The score includes several of Sondheim’s most frequently performed tunes — “Putting It Together,” “Children and Art” and “Finishing the Hat,” among them — but, for me, it remains the same chilly piece of theatre it was when I saw the original production in 1984.
With only a couple of exceptions — “A Little Night Music” and “Sweeney Todd” — the Sondheim music and lyrics have always been superior to the material around them. Indeed, the brilliant songwriting too often points up the inadequacy of the shows for which they were written.
“Anyone Can Whistle,” “Company,” “Follies,” and “Merrily We Roll Along” have fantastic song scores, but Sondheim labored under the handicap of storylines that were not at his high level of artistry.
The non-profit Roundabout Theatre Company has imported their revival of “Sunday in the Park with George” from London, where it debuted at The Menier Chocolate Factory before moving into the West End.

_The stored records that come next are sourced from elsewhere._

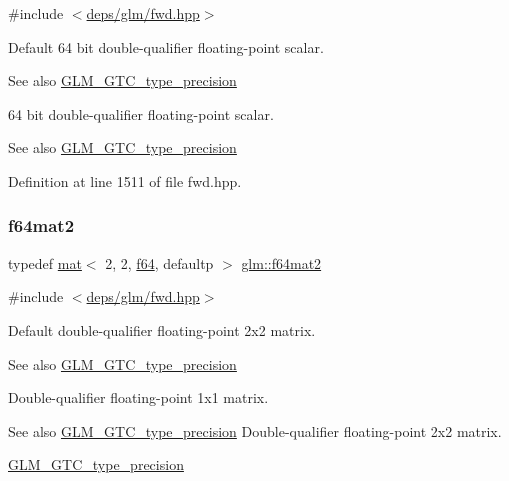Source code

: {\ttfamily \#include $<$\hyperlink{fwd_8hpp}{deps/glm/fwd.\+hpp}$>$}

Default 64 bit double-\/qualifier floating-\/point scalar. \begin{DoxySeeAlso}{See also}
\hyperlink{group__gtc__type__precision}{G\+L\+M\+\_\+\+G\+T\+C\+\_\+type\+\_\+precision}
\end{DoxySeeAlso}
64 bit double-\/qualifier floating-\/point scalar. \begin{DoxySeeAlso}{See also}
\hyperlink{group__gtc__type__precision}{G\+L\+M\+\_\+\+G\+T\+C\+\_\+type\+\_\+precision} 
\end{DoxySeeAlso}


Definition at line 1511 of file fwd.\+hpp.

\mbox{\label{group__gtc__type__precision_ga477d3143dab8df258829c0eaf3067770}} 
\subsubsection{\texorpdfstring{f64mat2}{f64mat2}}
{\footnotesize\ttfamily typedef \hyperlink{structglm_1_1mat}{mat}$<$ 2, 2, \hyperlink{group__gtc__type__precision_ga2bba392e555124b36cde6abba349bab3}{f64}, defaultp $>$ \hyperlink{group__gtc__type__precision_ga477d3143dab8df258829c0eaf3067770}{glm\+::f64mat2}}



{\ttfamily \#include $<$\hyperlink{fwd_8hpp}{deps/glm/fwd.\+hpp}$>$}

Default double-\/qualifier floating-\/point 2x2 matrix. \begin{DoxySeeAlso}{See also}
\hyperlink{group__gtc__type__precision}{G\+L\+M\+\_\+\+G\+T\+C\+\_\+type\+\_\+precision}
\end{DoxySeeAlso}
Double-\/qualifier floating-\/point 1x1 matrix. \begin{DoxySeeAlso}{See also}
\hyperlink{group__gtc__type__precision}{G\+L\+M\+\_\+\+G\+T\+C\+\_\+type\+\_\+precision} Double-\/qualifier floating-\/point 2x2 matrix. 

\hyperlink{group__gtc__type__precision}{G\+L\+M\+\_\+\+G\+T\+C\+\_\+type\+\_\+precision} 
\end{DoxySeeAlso}


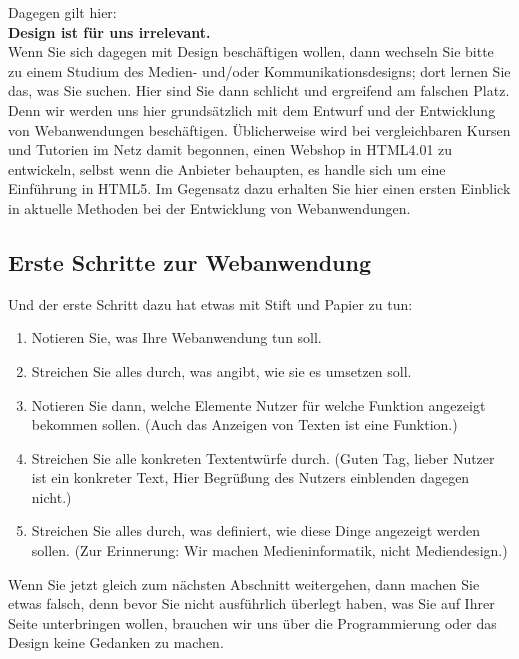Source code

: Dagegen gilt hier:\\

\textbf{Design ist für uns irrelevant.}\\

Wenn Sie sich dagegen mit Design beschäftigen wollen, dann wechseln Sie bitte zu einem Studium des Medien- und/oder Kommunikationsdesigns; dort lernen Sie das, was Sie suchen. Hier sind Sie dann schlicht und ergreifend am falschen Platz.\\

Denn wir werden uns hier grundsätzlich mit dem Entwurf und der Entwicklung von Webanwendungen beschäftigen. Üblicherweise wird bei vergleichbaren Kursen und Tutorien im Netz damit begonnen, einen Webshop in HTML4.01 zu entwickeln, selbst wenn die Anbieter behaupten, es handle sich um eine Einführung in HTML5. Im Gegensatz dazu erhalten Sie hier einen ersten Einblick in aktuelle Methoden bei der Entwicklung von Webanwendungen.

\subsection{Erste Schritte zur Webanwendung}

Und der erste Schritt dazu hat etwas mit Stift und Papier zu tun: 

\begin{enumerate}
	\item Notieren Sie, was Ihre Webanwendung tun soll.
	\item Streichen Sie alles durch, was angibt, wie sie es umsetzen soll.
	\item Notieren Sie dann, welche Elemente Nutzer für welche Funktion angezeigt bekommen sollen. (Auch das Anzeigen von Texten ist eine Funktion.)
	\item Streichen Sie alle konkreten Textentwürfe durch. (\glqq{}Guten Tag, lieber Nutzer\grqq{} ist ein konkreter Text, \glqq{}Hier Begrüßung des Nutzers einblenden\grqq{} dagegen nicht.)
	\item Streichen Sie alles durch, was definiert, wie diese Dinge angezeigt werden sollen. (Zur Erinnerung: Wir machen Medieninformatik, nicht Mediendesign.)
\end{enumerate}

Wenn Sie jetzt gleich zum nächsten Abschnitt weitergehen, dann machen Sie etwas falsch, denn bevor Sie nicht ausführlich überlegt haben, was Sie auf Ihrer Seite unterbringen wollen, brauchen wir uns über die Programmierung oder das Design keine Gedanken zu machen.\\

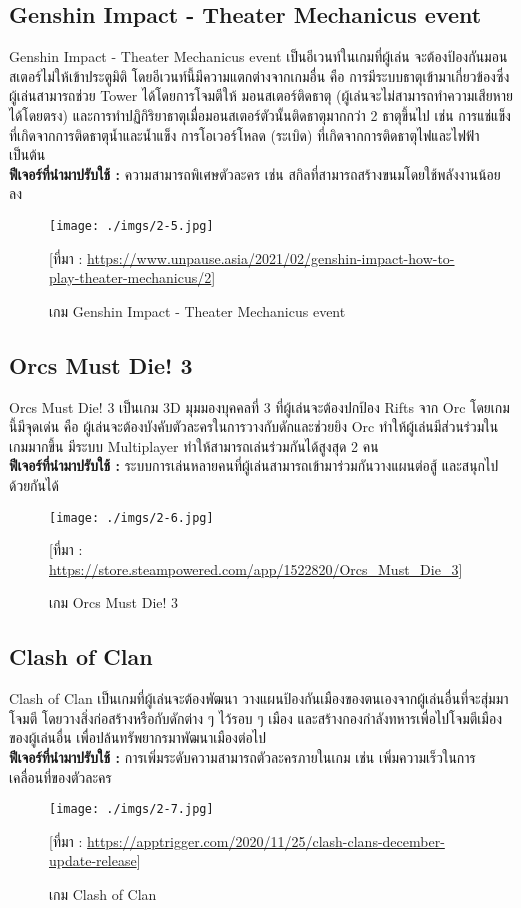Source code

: \documentclass[12pt,oneside,openright,a4paper]{cpe-thai-project}
\begin{document}
\subsection{Genshin Impact - Theater Mechanicus event}
Genshin Impact - Theater Mechanicus event เป็นอีเวนท์ในเกมที่ผู้เล่น
จะต้องป้องกันมอนสเตอร์ไม่ให้เข้าประตูมิติ โดยอีเวนท์นี้มีความแตกต่างจากเกมอื่น 
คือ การมีระบบธาตุเข้ามาเกี่ยวข้องซึ่งผู้เล่นสามารถช่วย Tower ได้โดยการโจมตีให้
มอนสเตอร์ติดธาตุ (ผู้เล่นจะไม่สามารถทำความเสียหายได้โดยตรง) 
และการทำปฏิกิริยาธาตุเมื่อมอนสเตอร์ตัวนั้นติดธาตุมากกว่า 2 ธาตุขึ้นไป เช่น 
การแช่แข็งที่เกิดจากการติดธาตุน้ำและน้ำแข็ง การโอเวอร์โหลด (ระเบิด) ที่เกิดจากการติดธาตุไฟและไฟฟ้า เป็นต้น\\
\textbf{ฟีเจอร์ที่นำมาปรับใช้ : } ความสามารถพิเศษตัวละคร เช่น สกิลที่สามารถสร้างขนมโดยใช้พลังงานน้อยลง
\begin{figure}[H]\centering
  \texttt{[image: ./imgs/2-5.jpg]}
  \caption{เกม Genshin Impact - Theater Mechanicus event}\label{fig:2-5}
  \small [ที่มา : \url{https://www.unpause.asia/2021/02/genshin-impact-how-to-play-theater-mechanicus/2}]
\end{figure}

\pagebreak
\subsection{Orcs Must Die! 3}
Orcs Must Die! 3 เป็นเกม 3D มุมมองบุคคลที่ 3 ที่ผู้เล่นจะต้องปกป้อง Rifts จาก Orc โดยเกมนี้มีจุดเด่น คือ 
ผู้เล่นจะต้องบังคับตัวละครในการวางกับดักและช่วยยิง Orc ทำให้ผู้เล่นมีส่วนร่วมในเกมมากขึ้น มีระบบ Multiplayer 
ทำให้สามารถเล่นร่วมกันได้สูงสุด 2 คน\\
\textbf{ฟีเจอร์ที่นำมาปรับใช้ : } ระบบการเล่นหลายคนที่ผู้เล่นสามารถเข้ามาร่วมกันวางแผนต่อสู้ และสนุกไปด้วยกันได้
\begin{figure}[H]\centering
  \texttt{[image: ./imgs/2-6.jpg]}
  \caption{เกม Orcs Must Die! 3}\label{fig:2-6}
  \small [ที่มา : \url{https://store.steampowered.com/app/1522820/Orcs_Must_Die_3}]
\end{figure}

\subsection{Clash of Clan}
Clash of Clan เป็นเกมที่ผู้เล่นจะต้องพัฒนา วางแผนป้องกันเมืองของตนเองจากผู้เล่นอื่นที่จะสุ่มมาโจมตี 
โดยวางสิ่งก่อสร้างหรือกับดักต่าง ๆ ไว้รอบ ๆ เมือง และสร้างกองกำลังทหารเพื่อไปโจมตีเมืองของผู้เล่นอื่น
เพื่อปล้นทรัพยากรมาพัฒนาเมืองต่อไป\\
\textbf{ฟีเจอร์ที่นำมาปรับใช้ : } การเพิ่มระดับความสามารถตัวละครภายในเกม เช่น 
เพิ่มความเร็วในการเคลื่อนที่ของตัวละคร
\begin{figure}[H]\centering
  \texttt{[image: ./imgs/2-7.jpg]}
  \caption{เกม Clash of Clan}\label{fig:2-7}
  \small [ที่มา : \url{https://apptrigger.com/2020/11/25/clash-clans-december-update-release}]
\end{figure}
\end{document}
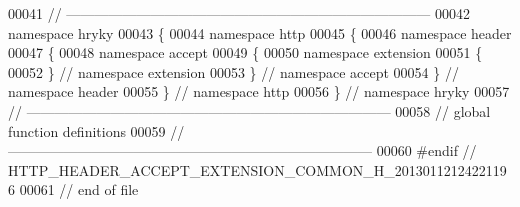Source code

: \begin{DoxyCode}
00041 \textcolor{comment}{//
      ------------------------------------------------------------------------------}
00042 \textcolor{keyword}{namespace }hryky
00043 \{
00044 \textcolor{keyword}{namespace }http
00045 \{
00046 \textcolor{keyword}{namespace }header
00047 \{
00048 \textcolor{keyword}{namespace }accept
00049 \{
00050 \textcolor{keyword}{namespace }extension
00051 \{
00052 \} \textcolor{comment}{// namespace extension}
00053 \} \textcolor{comment}{// namespace accept}
00054 \} \textcolor{comment}{// namespace header}
00055 \} \textcolor{comment}{// namespace http}
00056 \} \textcolor{comment}{// namespace hryky}
00057 \textcolor{comment}{//
      ------------------------------------------------------------------------------}
00058 \textcolor{comment}{// global function definitions}
00059 \textcolor{comment}{//
      ------------------------------------------------------------------------------}
00060 \textcolor{preprocessor}{#endif // HTTP\_HEADER\_ACCEPT\_EXTENSION\_COMMON\_H\_20130112124221196}
00061 \textcolor{preprocessor}{}\textcolor{comment}{// end of file}
\end{DoxyCode}
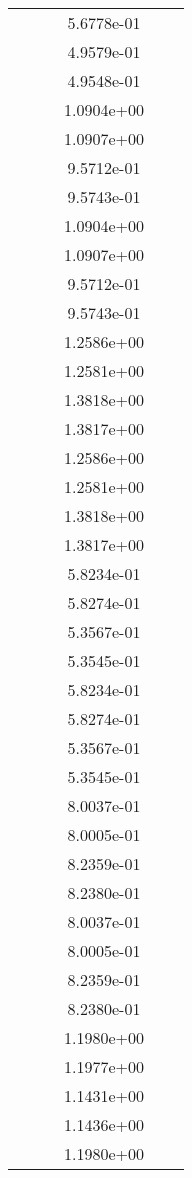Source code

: \begin{xltabular}{\textwidth}{r|rS[table-format=1.3e+2]S[table-format=1.4e+2]S[table-format=1.4e+2]S[table-format=-1.5]}
&  &  & 5.6778e-01 & & \\
&  &  & 4.9579e-01 & & \\
&  &  & 4.9548e-01 & & \\
&  &  & 1.0904e+00 & & \\
&  &  & 1.0907e+00 & & \\
&  &  & 9.5712e-01 & & \\
&  &  & 9.5743e-01 & & \\
&  &  & 1.0904e+00 & & \\
&  &  & 1.0907e+00 & & \\
&  &  & 9.5712e-01 & & \\
&  &  & 9.5743e-01 & & \\
&  &  & 1.2586e+00 & & \\
&  &  & 1.2581e+00 & & \\
&  &  & 1.3818e+00 & & \\
&  &  & 1.3817e+00 & & \\
&  &  & 1.2586e+00 & & \\
&  &  & 1.2581e+00 & & \\
&  &  & 1.3818e+00 & & \\
&  &  & 1.3817e+00 & & \\
&  &  & 5.8234e-01 & & \\
&  &  & 5.8274e-01 & & \\
&  &  & 5.3567e-01 & & \\
&  &  & 5.3545e-01 & & \\
&  &  & 5.8234e-01 & & \\
&  &  & 5.8274e-01 & & \\
&  &  & 5.3567e-01 & & \\
&  &  & 5.3545e-01 & & \\
&  &  & 8.0037e-01 & & \\
&  &  & 8.0005e-01 & & \\
&  &  & 8.2359e-01 & & \\
&  &  & 8.2380e-01 & & \\
&  &  & 8.0037e-01 & & \\
&  &  & 8.0005e-01 & & \\
&  &  & 8.2359e-01 & & \\
&  &  & 8.2380e-01 & & \\
&  &  & 1.1980e+00 & & \\
&  &  & 1.1977e+00 & & \\
&  &  & 1.1431e+00 & & \\
&  &  & 1.1436e+00 & & \\
&  &  & 1.1980e+00 & & \\

\end{xltabular}
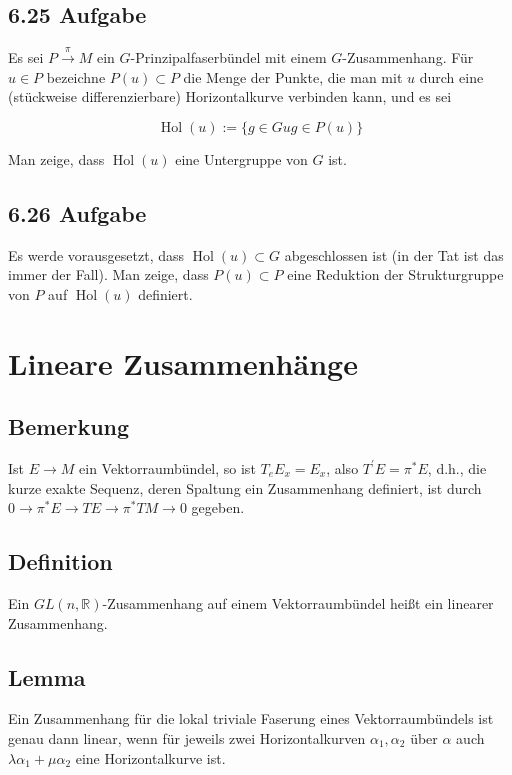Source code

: \documentclass[10pt, letterpaper]{article}
\begin{document}
\subsection*{6.25 Aufgabe}
Es sei $P \xrightarrow{\pi} M$ ein $G$-Prinzipalfaserbündel mit einem $G$-Zusammenhang. Für $u \in P$ bezeichne $P(u) \subset P$ die Menge der Punkte, die man mit $u$ durch eine (stückweise differenzierbare) Horizontalkurve verbinden kann, und es sei

$$
\operatorname{Hol}(u):=\{g \in G u g \in P(u)\}
$$

Man zeige, dass $\operatorname{Hol}(u)$ eine Untergruppe von $G$ ist.

\subsection*{6.26 Aufgabe}
Es werde vorausgesetzt, dass $\operatorname{Hol}(u) \subset G$ abgeschlossen ist (in der Tat ist das immer der Fall). Man zeige, dass $P(u) \subset P$ eine Reduktion der Strukturgruppe von $P$ auf $\operatorname{Hol}(u)$ definiert.





\section*{Lineare Zusammenhänge}
\subsection*{Bemerkung}
Ist $E \rightarrow M$ ein Vektorraumbündel, so ist $T_{e} E_{x}=E_{x}$, also $T^{\prime} E=\pi^{*} E$, d.h., die kurze exakte Sequenz, deren Spaltung ein Zusammenhang definiert, ist durch $0 \rightarrow \pi^{*} E \rightarrow T E \rightarrow \pi^{*} T M \rightarrow 0$ gegeben.

\subsection*{Definition}
Ein $G L(n, \mathbb{R})$-Zusammenhang auf einem Vektorraumbündel heißt ein linearer Zusammenhang.

\subsection*{Lemma}
Ein Zusammenhang für die lokal triviale Faserung eines Vektorraumbündels ist genau dann linear, wenn für jeweils zwei Horizontalkurven $\alpha_{1}, \alpha_{2}$ über $\alpha$ auch $\lambda \alpha_{1}+\mu \alpha_{2}$ eine Horizontalkurve ist.
\end{document}
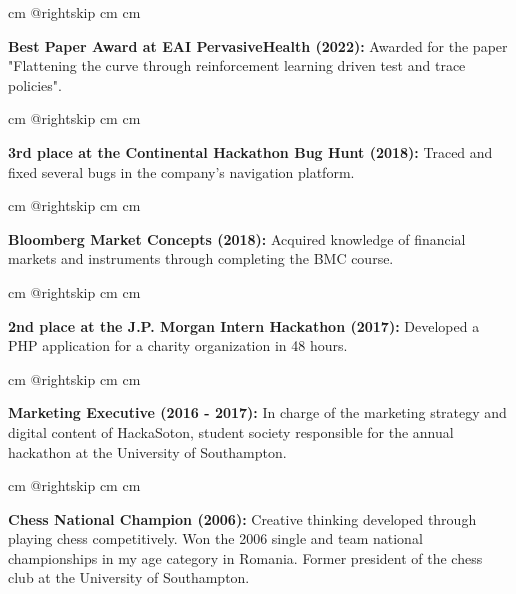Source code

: \documentclass[10pt, letterpaper]{article}
\begin{document}
        \begingroup{} cm
        \advance\csname @rightskip cm
        \advance{} cm

        \textbf{Best Paper Award at EAI PervasiveHealth (2022):} Awarded for the paper "Flattening the curve through reinforcement learning driven test and trace policies". \par\endgroup

        \vspace{0.2 cm}
        \begingroup{} cm
        \advance\csname @rightskip cm
        \advance{} cm

        \textbf{3rd place at the Continental Hackathon Bug Hunt (2018):} Traced and fixed several bugs in the company's navigation platform. \par\endgroup

        \vspace{0.2 cm}
        \begingroup{} cm
        \advance\csname @rightskip cm
        \advance{} cm

        \textbf{Bloomberg Market Concepts (2018):} Acquired knowledge of financial markets and instruments through completing the BMC course. \par\endgroup

        \vspace{0.2 cm}
        \begingroup{} cm
        \advance\csname @rightskip cm
        \advance{} cm

        \textbf{2nd place at the J.P. Morgan Intern Hackathon (2017):} Developed a PHP application for a charity organization in 48 hours. \par\endgroup

        \vspace{0.2 cm}
        \begingroup{} cm
        \advance\csname @rightskip cm
        \advance{} cm

        \textbf{Marketing Executive (2016 - 2017):} In charge of the marketing strategy and digital content of HackaSoton, student society responsible for the annual hackathon at the University of Southampton. \par\endgroup

        \vspace{0.2 cm}
        \begingroup{} cm
        \advance\csname @rightskip cm
        \advance{} cm

        \textbf{Chess National Champion (2006):} Creative thinking developed through playing chess competitively. Won the 2006 single and team national championships in my age category in Romania. Former president of the chess club at the University of Southampton. \par\endgroup
\end{document}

The technology-heavy show received several Olivier Awards — the London theatre’s equivalent of the Tony — including two prizes for the stars, Daniel Evans and Jenna Russell, who are heading up a fine new company of American actors on Broadway.
The show was Sondheim’s first collaboration with writer-director James Lapine. They built most of the first act on a clever but ultimately shallow premise: Who were all those people George Seurat included in his giant painting, “A Sunday Afternoon on the Island of La Grande Jatte”?
As the George character sketches and sings we get little vignettes about the lives of “An Old Lady,” “A Boatman,” “A Soldier” and the other figures in the painting. We also meet the only other major character in the show, George’s mistress Dot, who gets pregnant by the painter but leaves him for a baker with big plans in the United States.
Sondheim seems to be venting his own frustration with the critics of the 1970s and early ’80s in scenes showing Seurat being harshly judged by the reviewers of his time. When he wrote this score, the lyricist and composer was coming off the flop of “Merrily We Roll Along” and the break-up of his long artistic collaboration with director Harold Prince, so the bitter tone is understandable, but the artistic establishment-baiting is a little too facile as drama.
It is such a film and theatre bio-drama cliché to have boobish contemporaries of George Seurat and Mozart and Van Gogh throw stones at the artists’ work (In “Sunday in the Park…” Sondheim and Lapine have too many moments built around the notion, “If those dolts only knew George’s painting would go on to be hailed as a masterpiece all over the world!”).
Daniel Evans and Jenna Russell sing the hell out of Sondheim’s terrific songs, and the production values are glorious, but the play around the music still feels thin and distant to me.